◆ Given data ◆
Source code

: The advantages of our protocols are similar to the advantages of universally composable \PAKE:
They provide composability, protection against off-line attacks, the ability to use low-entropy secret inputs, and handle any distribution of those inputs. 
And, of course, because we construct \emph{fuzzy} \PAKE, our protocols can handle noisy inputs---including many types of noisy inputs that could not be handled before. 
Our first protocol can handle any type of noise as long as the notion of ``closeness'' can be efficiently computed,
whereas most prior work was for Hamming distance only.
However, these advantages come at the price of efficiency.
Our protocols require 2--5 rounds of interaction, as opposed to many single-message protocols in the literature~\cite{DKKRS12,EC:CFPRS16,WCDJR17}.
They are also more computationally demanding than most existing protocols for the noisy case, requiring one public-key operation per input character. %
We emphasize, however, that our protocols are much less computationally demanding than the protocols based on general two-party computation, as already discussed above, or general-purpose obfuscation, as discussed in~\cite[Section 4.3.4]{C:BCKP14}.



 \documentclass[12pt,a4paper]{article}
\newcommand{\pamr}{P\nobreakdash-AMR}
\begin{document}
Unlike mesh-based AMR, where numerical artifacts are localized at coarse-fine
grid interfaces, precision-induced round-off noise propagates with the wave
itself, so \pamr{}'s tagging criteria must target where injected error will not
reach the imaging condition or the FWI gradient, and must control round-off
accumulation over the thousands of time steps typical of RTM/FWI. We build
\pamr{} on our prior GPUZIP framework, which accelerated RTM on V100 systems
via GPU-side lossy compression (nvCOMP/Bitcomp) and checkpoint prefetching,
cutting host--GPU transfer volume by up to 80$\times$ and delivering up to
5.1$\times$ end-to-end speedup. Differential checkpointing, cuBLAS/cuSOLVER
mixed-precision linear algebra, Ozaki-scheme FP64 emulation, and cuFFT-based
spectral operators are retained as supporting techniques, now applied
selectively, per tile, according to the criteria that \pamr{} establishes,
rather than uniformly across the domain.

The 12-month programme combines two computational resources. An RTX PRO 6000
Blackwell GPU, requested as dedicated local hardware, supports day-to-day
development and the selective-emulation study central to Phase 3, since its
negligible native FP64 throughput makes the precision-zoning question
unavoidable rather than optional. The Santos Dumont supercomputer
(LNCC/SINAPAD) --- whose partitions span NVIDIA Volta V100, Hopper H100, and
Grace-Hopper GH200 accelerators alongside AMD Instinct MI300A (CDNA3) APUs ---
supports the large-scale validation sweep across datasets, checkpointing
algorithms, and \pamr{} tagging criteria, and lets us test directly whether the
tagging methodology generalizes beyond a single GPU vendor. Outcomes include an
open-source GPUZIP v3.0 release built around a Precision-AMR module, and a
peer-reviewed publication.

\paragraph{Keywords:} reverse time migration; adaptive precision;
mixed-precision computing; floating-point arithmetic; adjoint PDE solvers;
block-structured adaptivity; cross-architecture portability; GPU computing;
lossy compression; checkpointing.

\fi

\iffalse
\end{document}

◆ Task description ◆
Using the data above, extract exactly the lines from the one that holds "development and the" to the one that holds "open-source GPUZIP v3.0", both ends included, and no others.

◆ The answer ◆
development and the selective-emulation study central to Phase 3, since its
negligible native FP64 throughput makes the precision-zoning question
unavoidable rather than optional. The Santos Dumont supercomputer
(LNCC/SINAPAD) --- whose partitions span NVIDIA Volta V100, Hopper H100, and
Grace-Hopper GH200 accelerators alongside AMD Instinct MI300A (CDNA3) APUs ---
supports the large-scale validation sweep across datasets, checkpointing
algorithms, and \pamr{} tagging criteria, and lets us test directly whether the
tagging methodology generalizes beyond a single GPU vendor. Outcomes include an
open-source GPUZIP v3.0 release built around a Precision-AMR module, and a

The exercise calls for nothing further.